Many agencies offer a package of coverage called the business owner’s policy, or BOP, for a lower cost than you would pay to purchase each policy separately. Another option, the commercial package policy, lets the agent tailor the package to fit a particular business.
Insurance for special circumstances
Beyond the basics, one of the fastest growing categories of specialized business insurance is the protection of computer information and technology, according to Ramsdell. These policies can cover everything from equipment breakdowns to cyber crimes.
If your business has employees, Ramsdell recommends getting employment-related practices liability insurance.
“We’ve seen a rise in employment-related practices liability claims, where employees are bringing lawsuits against the employer, such as sexual harassment, wrongful termination or discrimination,” he says. “Defense costs tend to be very expensive; those cases tend to drag on for years.”
High-risk businesses — which can include startups and those in certain industries — may find it challenging to find affordable insurance coverage. They often must turn to what’s called the surplus line insurance market, where Lloyd’s of London is one of the best known insurers. As you might expect, the premiums in this market don’t come cheap.
The cost of coverage
“I would say for starters you would see probably a 25 percent increase in pricing, along with reduced coverage and benefits (in the high-risk market),” Ramsdell says.
Premiums for a basic business owner’s policy start at around $500 a year, according to Ramsdell. At that level, you’ll get some property, liability and business interruption coverage. Add another $1,000 for a business auto policy for one vehicle, $500 for workers’ comp insurance at a white-collar operation (an industrial business will pay much more) and $350 or more for a commercial umbrella policy.

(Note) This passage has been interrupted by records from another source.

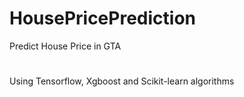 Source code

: # HousePricePrediction
Predict House Price in GTA
#
Using Tensorflow, Xgboost and Scikit-learn algorithms
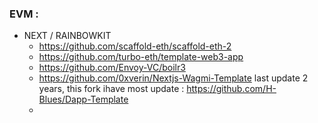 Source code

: 

### EVM :

- NEXT / RAINBOWKIT
    - https://github.com/scaffold-eth/scaffold-eth-2
    - https://github.com/turbo-eth/template-web3-app
    - https://github.com/Envoy-VC/boilr3
    - https://github.com/0xverin/Nextjs-Wagmi-Template last update 2 years, this fork ihave most update : https://github.com/H-Blues/Dapp-Template
    - 
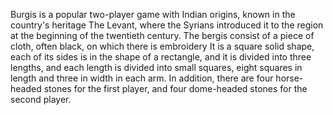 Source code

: Burgis is a popular two-player game with Indian origins, known in the country's heritage
The Levant, where the Syrians introduced it to the region at the beginning of the twentieth century.
The bergis consist of a piece of cloth, often black, on which there is embroidery
It is a square solid shape, each of its sides is in the shape of a rectangle, and it is divided into three lengths, and each length is divided into small squares, eight squares in length and three in width in each arm.
In addition, there are four horse-headed stones for the first player, and four dome-headed stones for the second player.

Warning for home-based businesses
If you run a home-based business such as a day care center, hair salon or counseling service, don’t expect your homeowner’s policy to protect you in incidents involving your customers.
“The biggest consideration for any home business is that most homeowner’s policies will void coverage if they find out there was a business exposure in the house,” Ramsdell says.
Say, for example, your hair salon customer slips on the ice while walking out the door sporting her brand new perm. Your homeowner’s insurance carrier can deny your claim once it discovers the accident was business-related.
For more information
The National Federation of Independent Business has lots of advice on its website for buying commercial insurance. Another source is the U.S. Small Business Administration’s website Business.gov.
The SBA recommends that you review your insurance needs annually, as well as anytime you add new equipment or expand your business operations.